Central to this shift is green hydrogen, which experts see as a game-changer in India’s energy landscape. “We should be able to crack renewable to produce green hydrogen and become the largest producer of green hydrogen, the cheapest exporter of green hydrogen in its liquid form, ammonia, to the rest of the world,” says Kant. India, blessed with abundant renewable energy resources, has the potential to become the world's leader in green hydrogen production and electrolyser manufacturing.
However, achieving these goals requires a robust action plan and a clear push towards decarbonising hard-to-abate sectors like steel, cement, and fertilizer. Kant calls for “a clear action plan for hard-to-abate sectors” and acknowledges the importance of driving renewable energy into industries beyond electricity, which only accounts for 25% of energy consumption.

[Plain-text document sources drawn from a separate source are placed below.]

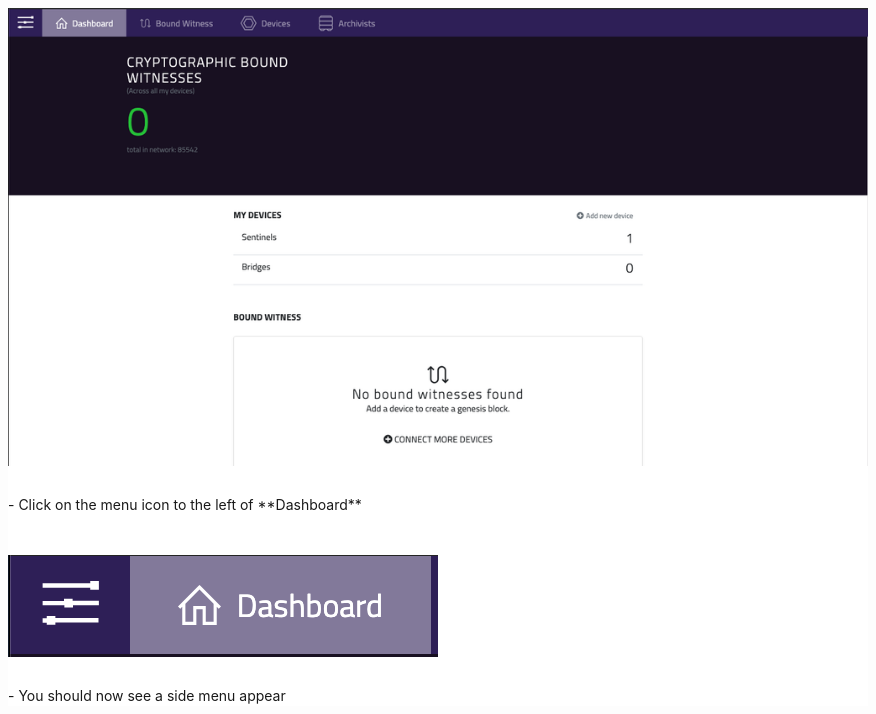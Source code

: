<h1 align="left">
  <img alt="xyo-app-dashboard" src="/docs/assets/xyo_app_dashboard.png">
</h1>
- Click on the menu icon to the left of **Dashboard**

<h1 align="left">
  <img alt="xyo-app-menu-icon" src="/docs/assets/menu_icon.png">
</h1>
- You should now see a side menu appear

<h1 align="left">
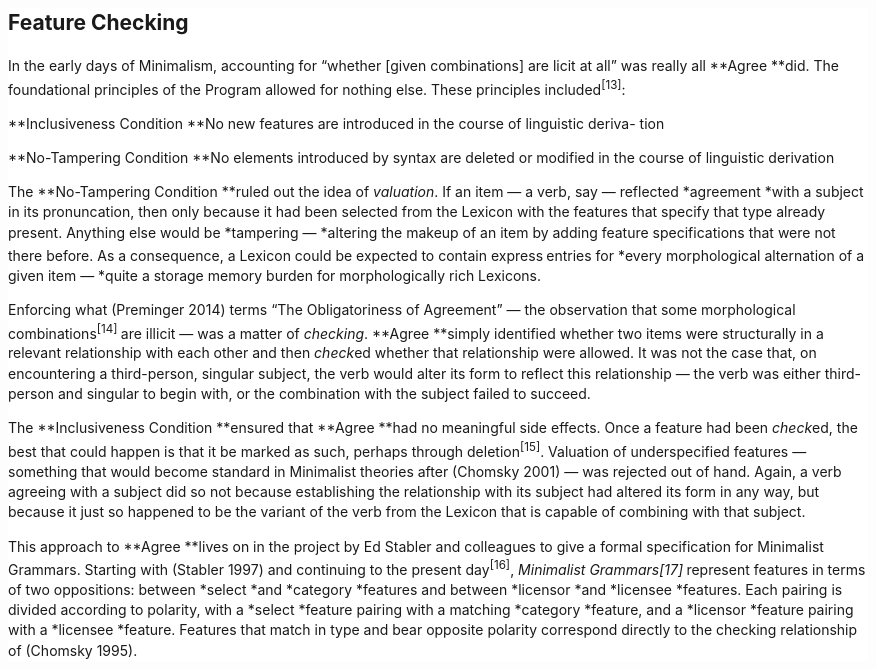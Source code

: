 ## <span id="anchor-28"></span><span id="anchor-29"></span><span id="anchor-30"></span>Feature Checking

In the early days of Minimalism, accounting for “whether \[given
combinations\] are licit at all” was really all **Agree **did. The
foundational principles of the Program allowed for nothing else. These
principles included<sup>\[13\]</sup>:

**Inclusiveness Condition **No new features are introduced in the course
of linguistic deriva- tion

**No-Tampering Condition **No elements introduced by syntax are deleted
or modified in the course of linguistic derivation

The **No-Tampering Condition **ruled out the idea of *valuation*. If an
item — a verb, say — reflected *agreement *with a subject in its
pronuncation, then only because it had been selected from the Lexicon
with the features that specify that type already present. Anything else
would be *tampering — *altering the makeup of an item by adding feature
specifications that were not there before. As a consequence, a Lexicon
could be expected to contain express<sup> </sup>entries for *every
morphological alternation of a given item — *quite a storage memory
burden for morphologically rich Lexicons.

Enforcing what (Preminger 2014) terms “The Obligatoriness of Agreement”
— the observation that some morphological combinations<sup>\[14\]
</sup>are illicit — was a matter of *checking*. **Agree **simply
identified whether two items were structurally in a relevant
relationship with each other and then *check*ed whether that
relationship were allowed. It was not the case that, on encountering a
third-person, singular subject, the verb would alter its form to reflect
this relationship — the verb was either third-person and singular to
begin with, or the combination with the subject failed to succeed.

The **Inclusiveness Condition **ensured that **Agree **had no meaningful
side effects. Once a feature had been *check*ed, the best that could
happen is that it be marked as such, perhaps through
deletion<sup>\[15\]</sup>. Valuation of underspecified features —
something that would become standard in Minimalist theories after
(Chomsky 2001) — was rejected out of hand. Again, a verb agreeing with a
subject did so not because establishing the relationship with its
subject had altered its form in any way, but because it just so happened
to be the variant of the verb from the Lexicon that is capable of
combining with that subject.

This approach to **Agree **lives on in the project by Ed Stabler and
colleagues to give a formal specification for Minimalist Grammars.
Starting with (Stabler 1997) and continuing to the present
day<sup>\[16\]</sup>, *Minimalist Grammars\[17\]*<sup> </sup>represent
features in terms of two oppositions: between *select *and *category
*features and between *licensor *and *licensee *features. Each pairing
is divided according to polarity, with a *select *feature pairing with a
matching *category *feature, and a *licensor *feature pairing with a
*licensee *feature. Features that match in type and bear opposite
polarity correspond directly to the checking relationship of (Chomsky
1995).
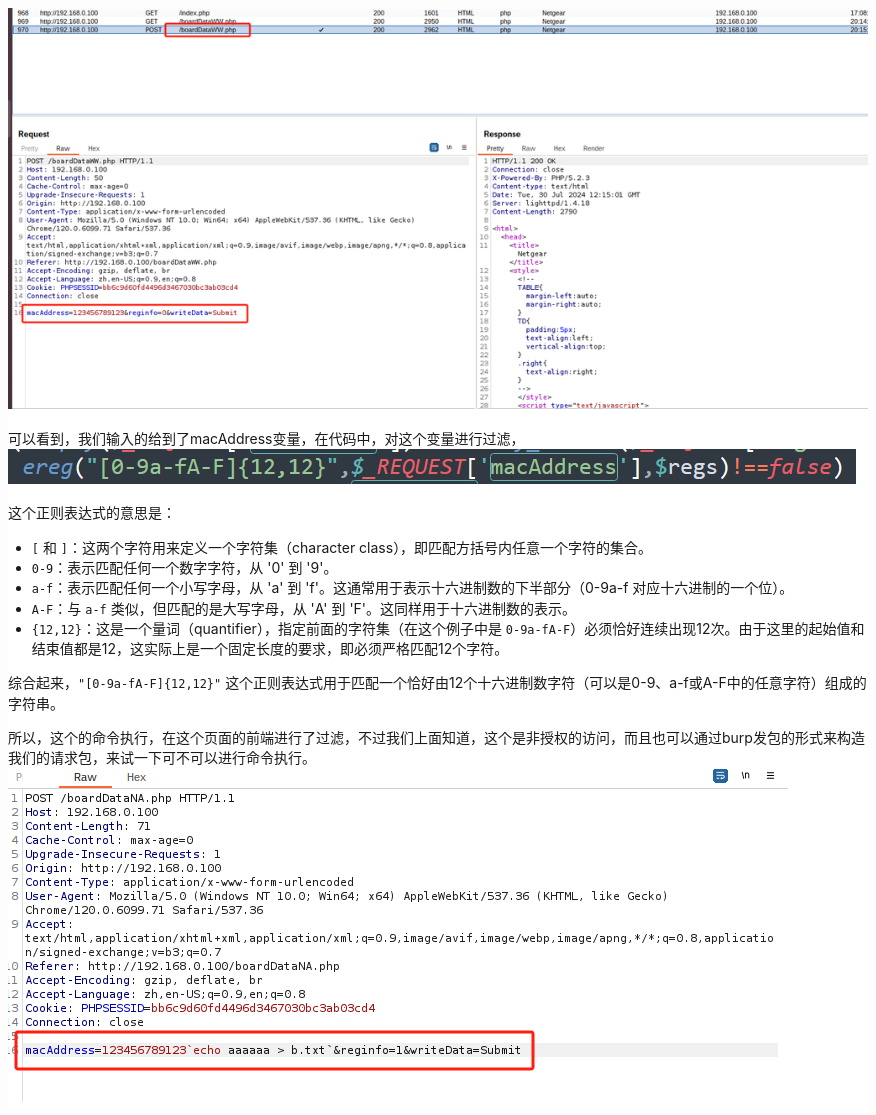 ![](vx_images/585744139415020.png)





可以看到，我们输入的给到了macAddress变量，在代码中，对这个变量进行过滤，
![](vx_images/346671886059510.png)

这个正则表达式的意思是：

- `[` 和 `]`：这两个字符用来定义一个字符集（character class），即匹配方括号内任意一个字符的集合。
- `0-9`：表示匹配任何一个数字字符，从 '0' 到 '9'。
- `a-f`：表示匹配任何一个小写字母，从 'a' 到 'f'。这通常用于表示十六进制数的下半部分（0-9a-f 对应十六进制的一个位）。
- `A-F`：与 `a-f` 类似，但匹配的是大写字母，从 'A' 到 'F'。这同样用于十六进制数的表示。
- `{12,12}`：这是一个量词（quantifier），指定前面的字符集（在这个例子中是 `0-9a-fA-F`）必须恰好连续出现12次。由于这里的起始值和结束值都是12，这实际上是一个固定长度的要求，即必须严格匹配12个字符。

综合起来，`"[0-9a-fA-F]{12,12}"` 这个正则表达式用于匹配一个恰好由12个十六进制数字符（可以是0-9、a-f或A-F中的任意字符）组成的字符串。


所以，这个的命令执行，在这个页面的前端进行了过滤，不过我们上面知道，这个是非授权的访问，而且也可以通过burp发包的形式来构造我们的请求包，来试一下可不可以进行命令执行。
![](vx_images/2052360291648.png)
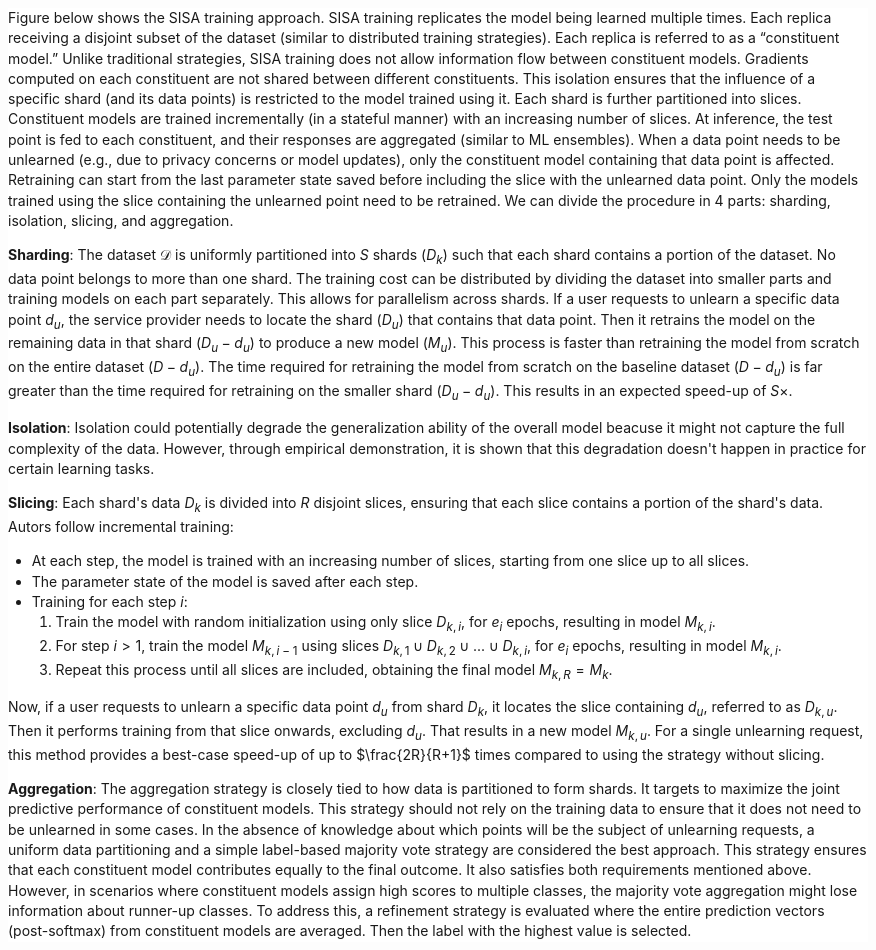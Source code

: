 Figure below shows the SISA training approach. SISA training replicates the model being learned multiple times. Each replica receiving a disjoint subset of the dataset (similar to distributed training strategies). Each replica is referred to as a “constituent model.” Unlike traditional strategies, SISA training does not allow information flow between constituent models. Gradients computed on each constituent are not shared between different constituents. This isolation ensures that the influence of a specific shard (and its data points) is restricted to the model trained using it. Each shard is further partitioned into slices. Constituent models are trained incrementally (in a stateful manner) with an increasing number of slices. At inference, the test point is fed to each constituent, and their responses are aggregated (similar to ML ensembles). When a data point needs to be unlearned (e.g., due to privacy concerns or model updates), only the constituent model containing that data point is affected. Retraining can start from the last parameter state saved before including the slice with the unlearned data point. Only the models trained using the slice containing the unlearned point need to be retrained. We can divide the procedure in 4 parts: sharding, isolation, slicing, and aggregation.

**Sharding**: The dataset $\mathcal{D}$ is uniformly partitioned into $S$ shards ($D_k$) such that each shard contains a portion of the dataset. No data point belongs to more than one shard. The training cost can be distributed by dividing the dataset into smaller parts and training models on each part separately. This allows for parallelism across shards. If a user requests to unlearn a specific data point $d_u$, the service provider needs to locate the shard ($D_u$) that contains that data point. Then it retrains the model on the remaining data in that shard ($D_u - d_u$) to produce a new model ($M_{u}$). This process is faster than retraining the model from scratch on the entire dataset ($D - d_u$). The time required for retraining the model from scratch on the baseline dataset ($D - d_u$) is far greater than the time required for retraining on the smaller shard ($D_u - d_u$). This results in an expected speed-up of $S×$.

**Isolation**: Isolation could potentially degrade the generalization ability of the overall model beacuse it might not capture the full complexity of the data. However, through empirical demonstration, it is shown that this degradation doesn't happen in practice for certain learning tasks.

**Slicing**: Each shard's data $D_k$ is divided into $R$ disjoint slices, ensuring that each slice contains a portion of the shard's data. Autors follow incremental training:
   - At each step, the model is trained with an increasing number of slices, starting from one slice up to all slices.
   - The parameter state of the model is saved after each step.
   - Training for each step $i$:
     1. Train the model with random initialization using only slice $D_{k,i}$, for $e_i$ epochs, resulting in model $M_{k,i}$.
     2. For step $i > 1$, train the model $M_{k,i-1}$ using slices $D_{k,1} ∪ D_{k,2} ∪ ... ∪ D_{k,i}$, for $e_i$ epochs, resulting in model $M_{k,i}$.
     3. Repeat this process until all slices are included, obtaining the final model $M_{k,R} = M_{k}$.

Now, if a user requests to unlearn a specific data point $d_u$ from shard $D_k$, it locates the slice containing $d_u$, referred to as $D_{k,u}$. Then it performs training from that slice onwards, excluding $d_u$. That results in a new model $M_{k,u}$. For a single unlearning request, this method provides a best-case speed-up of up to $\frac{2R}{R+1}$ times compared to using the strategy without slicing.

**Aggregation**: The aggregation strategy is closely tied to how data is partitioned to form shards. It targets to maximize the joint predictive performance of constituent models.
This strategy should not rely on the training data to ensure that it does not need to be unlearned in some cases. In the absence of knowledge about which points will be the subject of unlearning requests, a uniform data partitioning and a simple label-based majority vote strategy are considered the best approach. This strategy ensures that each constituent model contributes equally to the final outcome. It also satisfies both requirements mentioned above. However, in scenarios where constituent models assign high scores to multiple classes, the majority vote aggregation might lose information about runner-up classes. To address this, a refinement strategy is evaluated where the entire prediction vectors (post-softmax) from constituent models are averaged. Then the label with the highest value is selected.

One major challenge, however, lies in securing the necessary financing for this transition. “You do not have the depth of internal markets to raise financial resources,” he says while advocating for stronger international financial support. There arises a need for innovative financing mechanisms, including tripartite agreements between the central government, states, and the Reserve Bank of India.
“There is no shortage of funds in the world,” he shares, citing the $300 trillion available globally, with $150 trillion held by sovereign wealth and pension funds. But for these funds to flow into India, Kant stresses the need for enhanced mechanisms like escrow accounts and guarantees to attract private investment.
Beyond financing, technological advancement is also crucial. Kant points out that India's grid must be digitised, and the country needs to implement a “smart grid” system that can effectively manage and track renewable energy. Additionally, while India has ordered 222 million smart meters, only 15 million are operational, a gap that must be closed quickly to achieve energy efficiency.
As the global energy landscape shifts, it is imperative that India stay focused on its long-term vision. “Our vision and our ability to become an exporter of clean energy by 2030, rather than an importer of fossil fuels, must be absolutely crystal clear," he concludes, urging the country to take decisive action in aligning its financing, technology, and entrepreneurial efforts toward that goal.